## Action item
In the material below, the lines from the one containing "the related link.</span></span>" through the one containing "Ledger Entry** action.</span></span>" are to be given again exactly, ends included, and no others.

## The input
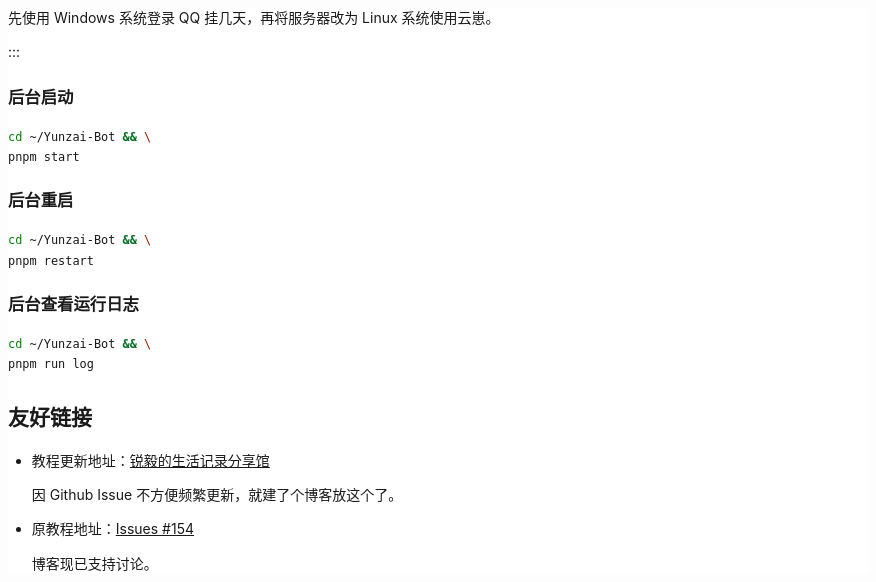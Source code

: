   先使用 Windows 系统登录 QQ 挂几天，再将服务器改为 Linux 系统使用云崽。

:::

### 后台启动

```sh
cd ~/Yunzai-Bot && \
pnpm start
```

### 后台重启

```sh
cd ~/Yunzai-Bot && \
pnpm restart
```

### 后台查看运行日志

```sh
cd ~/Yunzai-Bot && \
pnpm run log
```

## 友好链接

- 教程更新地址：[锐毅的生活记录分享馆](https://life.shuery.lssa.fun/教程/应用/云崽/云崽安装教程.html "云崽安装教程 | 锐毅的生活记录分享馆")

  因 Github Issue 不方便频繁更新，就建了个博客放这个了。

- 原教程地址：[Issues #154](https://github.com/Le-niao/Yunzai-Bot/issues/154 "云崽安装教程·Issues #154·Le-niao/Yunzai-Bot")

  博客现已支持讨论。
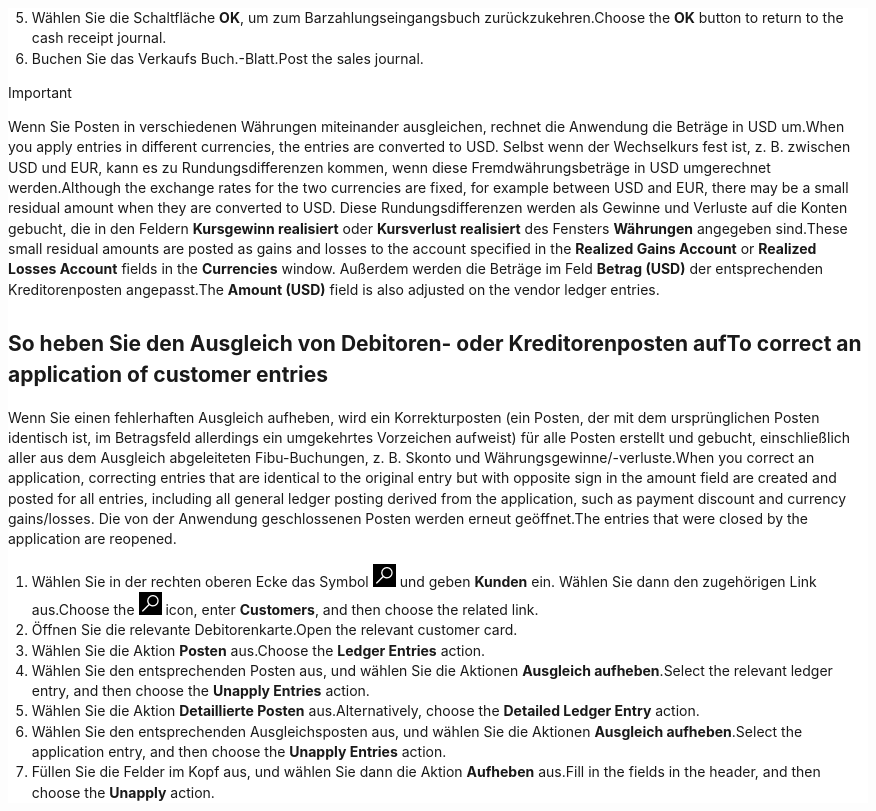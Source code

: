 5. <span data-ttu-id="f6a0d-218">Wählen Sie die Schaltfläche **OK**, um zum Barzahlungseingangsbuch zurückzukehren.</span><span class="sxs-lookup"><span data-stu-id="f6a0d-218">Choose the **OK** button to return to the cash receipt journal.</span></span>
6. <span data-ttu-id="f6a0d-219">Buchen Sie das Verkaufs Buch.-Blatt.</span><span class="sxs-lookup"><span data-stu-id="f6a0d-219">Post the sales journal.</span></span>  

> [!IMPORTANT]  
>   <span data-ttu-id="f6a0d-220">Wenn Sie Posten in verschiedenen Währungen miteinander ausgleichen, rechnet die Anwendung die Beträge in USD um.</span><span class="sxs-lookup"><span data-stu-id="f6a0d-220">When you apply entries in different currencies, the entries are converted to USD.</span></span> <span data-ttu-id="f6a0d-221">Selbst wenn der Wechselkurs fest ist, z. B. zwischen USD und EUR, kann es zu Rundungsdifferenzen kommen, wenn diese Fremdwährungsbeträge in USD umgerechnet werden.</span><span class="sxs-lookup"><span data-stu-id="f6a0d-221">Although the exchange rates for the two currencies are fixed, for example between USD and EUR, there may be a small residual amount when they are converted to USD.</span></span> <span data-ttu-id="f6a0d-222">Diese Rundungsdifferenzen werden als Gewinne und Verluste auf die Konten gebucht, die in den Feldern **Kursgewinn realisiert** oder **Kursverlust realisiert** des Fensters **Währungen** angegeben sind.</span><span class="sxs-lookup"><span data-stu-id="f6a0d-222">These small residual amounts are posted as gains and losses to the account specified in the **Realized Gains Account** or **Realized Losses Account** fields in the **Currencies** window.</span></span> <span data-ttu-id="f6a0d-223">Außerdem werden die Beträge im Feld **Betrag (USD)** der entsprechenden Kreditorenposten angepasst.</span><span class="sxs-lookup"><span data-stu-id="f6a0d-223">The **Amount (USD)** field is also adjusted on the vendor ledger entries.</span></span>  

## <a name="to-correct-an-application-of-customer-entries"></a><span data-ttu-id="f6a0d-224">So heben Sie den Ausgleich von Debitoren- oder Kreditorenposten auf</span><span class="sxs-lookup"><span data-stu-id="f6a0d-224">To correct an application of customer entries</span></span>
<span data-ttu-id="f6a0d-225">Wenn Sie einen fehlerhaften Ausgleich aufheben, wird ein Korrekturposten (ein Posten, der mit dem ursprünglichen Posten identisch ist, im Betragsfeld allerdings ein umgekehrtes Vorzeichen aufweist) für alle Posten erstellt und gebucht, einschließlich aller aus dem Ausgleich abgeleiteten Fibu-Buchungen, z. B. Skonto und Währungsgewinne/-verluste.</span><span class="sxs-lookup"><span data-stu-id="f6a0d-225">When you correct an application, correcting entries that are identical to the original entry but with opposite sign in the amount field are created and posted for all entries, including all general ledger posting derived from the application, such as payment discount and currency gains/losses.</span></span> <span data-ttu-id="f6a0d-226">Die von der Anwendung geschlossenen Posten werden erneut geöffnet.</span><span class="sxs-lookup"><span data-stu-id="f6a0d-226">The entries that were closed by the application are reopened.</span></span>  

1. <span data-ttu-id="f6a0d-227">Wählen Sie in der rechten oberen Ecke das Symbol ![Nach Seite oder Bericht suchen](media/ui-search/search_small.png "Nach Seite oder Bericht suchen") und geben **Kunden** ein. Wählen Sie dann den zugehörigen Link aus.</span><span class="sxs-lookup"><span data-stu-id="f6a0d-227">Choose the ![Search for Page or Report](media/ui-search/search_small.png "Search for Page or Report icon") icon, enter **Customers**, and then choose the related link.</span></span>
2. <span data-ttu-id="f6a0d-228">Öffnen Sie die relevante Debitorenkarte.</span><span class="sxs-lookup"><span data-stu-id="f6a0d-228">Open the relevant customer card.</span></span>
3. <span data-ttu-id="f6a0d-229">Wählen Sie die Aktion **Posten** aus.</span><span class="sxs-lookup"><span data-stu-id="f6a0d-229">Choose the **Ledger Entries** action.</span></span>
4. <span data-ttu-id="f6a0d-230">Wählen Sie den entsprechenden Posten aus, und wählen Sie die Aktionen **Ausgleich aufheben**.</span><span class="sxs-lookup"><span data-stu-id="f6a0d-230">Select the relevant ledger entry, and then choose the **Unapply Entries** action.</span></span>
5. <span data-ttu-id="f6a0d-231">Wählen Sie die Aktion **Detaillierte Posten** aus.</span><span class="sxs-lookup"><span data-stu-id="f6a0d-231">Alternatively, choose the **Detailed Ledger Entry** action.</span></span>
6. <span data-ttu-id="f6a0d-232">Wählen Sie den entsprechenden Ausgleichsposten aus, und wählen Sie die Aktionen **Ausgleich aufheben**.</span><span class="sxs-lookup"><span data-stu-id="f6a0d-232">Select the application entry, and then choose the **Unapply Entries** action.</span></span>
7. <span data-ttu-id="f6a0d-233">Füllen Sie die Felder im Kopf aus, und wählen Sie dann die Aktion **Aufheben** aus.</span><span class="sxs-lookup"><span data-stu-id="f6a0d-233">Fill in the fields in the header, and then choose the **Unapply** action.</span></span>  
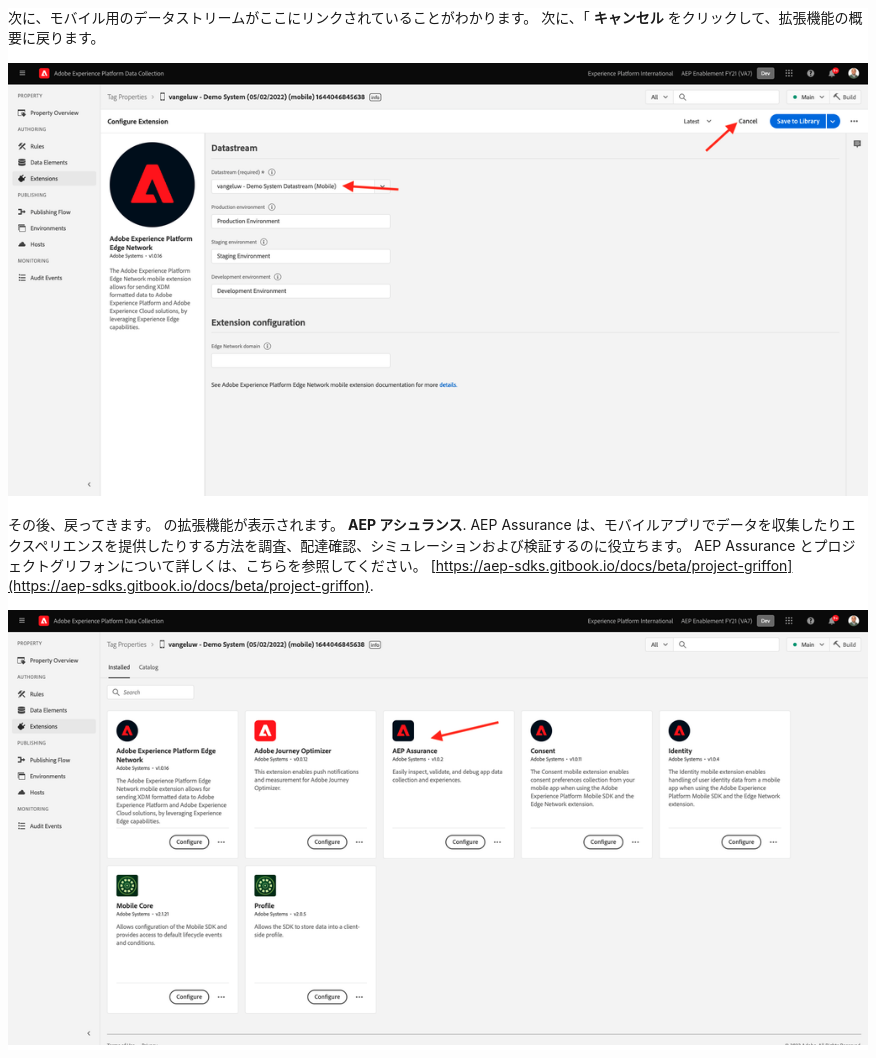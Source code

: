 次に、モバイル用のデータストリームがここにリンクされていることがわかります。 次に、「 **キャンセル** をクリックして、拡張機能の概要に戻ります。

![Adobe Experience Platform のデータ収集](./images/launchprop2.png)

その後、戻ってきます。 の拡張機能が表示されます。 **AEP アシュランス**. AEP Assurance は、モバイルアプリでデータを収集したりエクスペリエンスを提供したりする方法を調査、配達確認、シミュレーションおよび検証するのに役立ちます。 AEP Assurance とプロジェクトグリフォンについて詳しくは、こちらを参照してください。 [https://aep-sdks.gitbook.io/docs/beta/project-griffon](https://aep-sdks.gitbook.io/docs/beta/project-griffon).

![Adobe Experience Platform のデータ収集](./images/launchprop8.png)
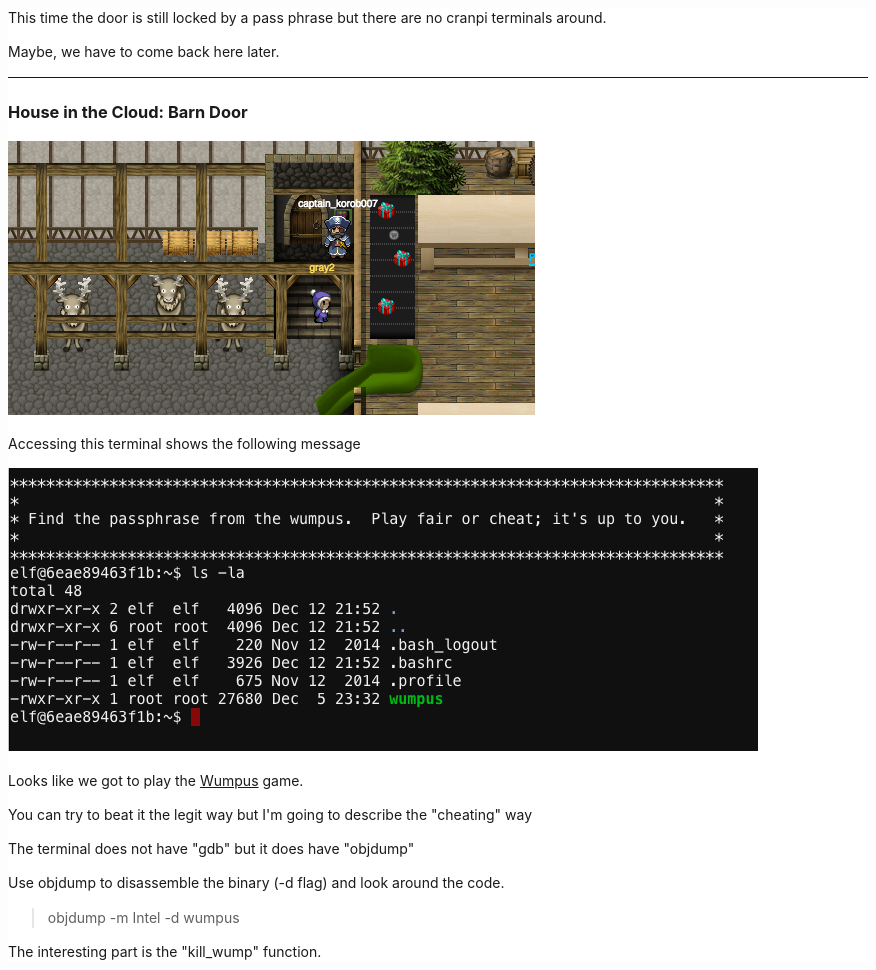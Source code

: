 This time the door is still locked by a pass phrase but there are no cranpi terminals around.

Maybe, we have to come back here later.

*****

### House in the Cloud: Barn Door

![wump1](img/04/01.png)

Accessing this terminal shows the following message

![wump2](img/04/02.png)

Looks like we got to play the [Wumpus](https://en.wikipedia.org/wiki/Hunt_the_Wumpus) game.

You can try to beat it the legit way but I'm going to describe the "cheating" way

The terminal does not have "gdb" but it does have "objdump"

Use objdump to disassemble the binary (-d flag) and look around the code.

> objdump -m Intel -d wumpus

The interesting part is the "kill_wump" function. 

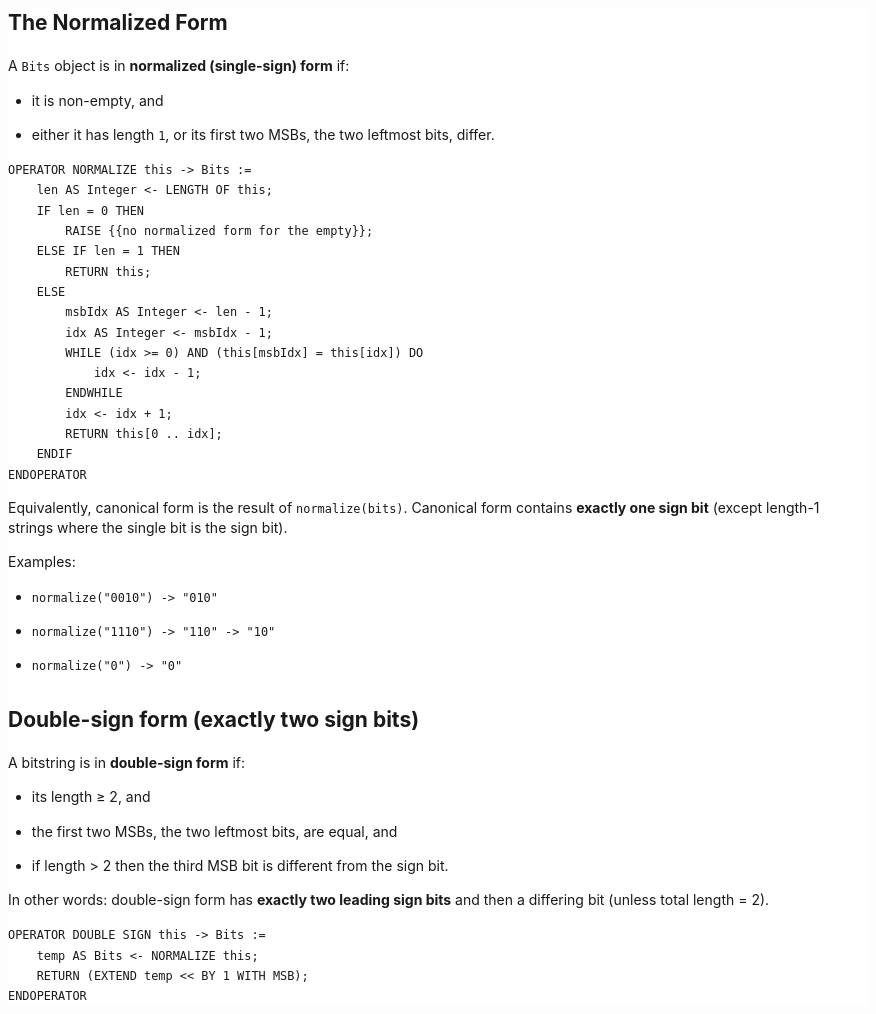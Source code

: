 ## The Normalized Form

A `Bits` object is in **normalized (single-sign) form** if:

- it is non-empty, and

- either it has length `1`, or its first two MSBs, the two leftmost bits, differ.

```AlgoDraft
OPERATOR NORMALIZE this -> Bits :=
	len AS Integer <- LENGTH OF this;
	IF len = 0 THEN
		RAISE {{no normalized form for the empty}};
	ELSE IF len = 1 THEN
		RETURN this;
	ELSE
		msbIdx AS Integer <- len - 1;
		idx AS Integer <- msbIdx - 1;
		WHILE (idx >= 0) AND (this[msbIdx] = this[idx]) DO
			idx <- idx - 1;
		ENDWHILE
		idx <- idx + 1;
		RETURN this[0 .. idx];
	ENDIF
ENDOPERATOR
```

Equivalently, canonical form is the result of `normalize(bits)`. Canonical form contains **exactly one sign bit** (except length-1 strings where the single bit is the sign bit).

Examples:

- `normalize("0010") -> "010"`
    
- `normalize("1110") -> "110" -> "10"`
    
- `normalize("0") -> "0"`

## Double-sign form (exactly two sign bits)

A bitstring is in **double-sign form** if:

- its length ≥ 2, and
    
- the first two MSBs, the two leftmost bits, are equal, and
    
- if length > 2 then the third MSB bit is different from the sign bit.

In other words: double-sign form has **exactly two leading sign bits** and then a differing bit (unless total length = 2).

```AlgoDraft
OPERATOR DOUBLE SIGN this -> Bits :=
	temp AS Bits <- NORMALIZE this;
	RETURN (EXTEND temp << BY 1 WITH MSB);
ENDOPERATOR
```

## Written answer
1. <span data-ttu-id="f6a0d-227">Wählen Sie in der rechten oberen Ecke das Symbol ![Nach Seite oder Bericht suchen](media/ui-search/search_small.png "Nach Seite oder Bericht suchen") und geben **Kunden** ein. Wählen Sie dann den zugehörigen Link aus.</span><span class="sxs-lookup"><span data-stu-id="f6a0d-227">Choose the ![Search for Page or Report](media/ui-search/search_small.png "Search for Page or Report icon") icon, enter **Customers**, and then choose the related link.</span></span>
2. <span data-ttu-id="f6a0d-228">Öffnen Sie die relevante Debitorenkarte.</span><span class="sxs-lookup"><span data-stu-id="f6a0d-228">Open the relevant customer card.</span></span>
3. <span data-ttu-id="f6a0d-229">Wählen Sie die Aktion **Posten** aus.</span><span class="sxs-lookup"><span data-stu-id="f6a0d-229">Choose the **Ledger Entries** action.</span></span>
4. <span data-ttu-id="f6a0d-230">Wählen Sie den entsprechenden Posten aus, und wählen Sie die Aktionen **Ausgleich aufheben**.</span><span class="sxs-lookup"><span data-stu-id="f6a0d-230">Select the relevant ledger entry, and then choose the **Unapply Entries** action.</span></span>
5. <span data-ttu-id="f6a0d-231">Wählen Sie die Aktion **Detaillierte Posten** aus.</span><span class="sxs-lookup"><span data-stu-id="f6a0d-231">Alternatively, choose the **Detailed Ledger Entry** action.</span></span>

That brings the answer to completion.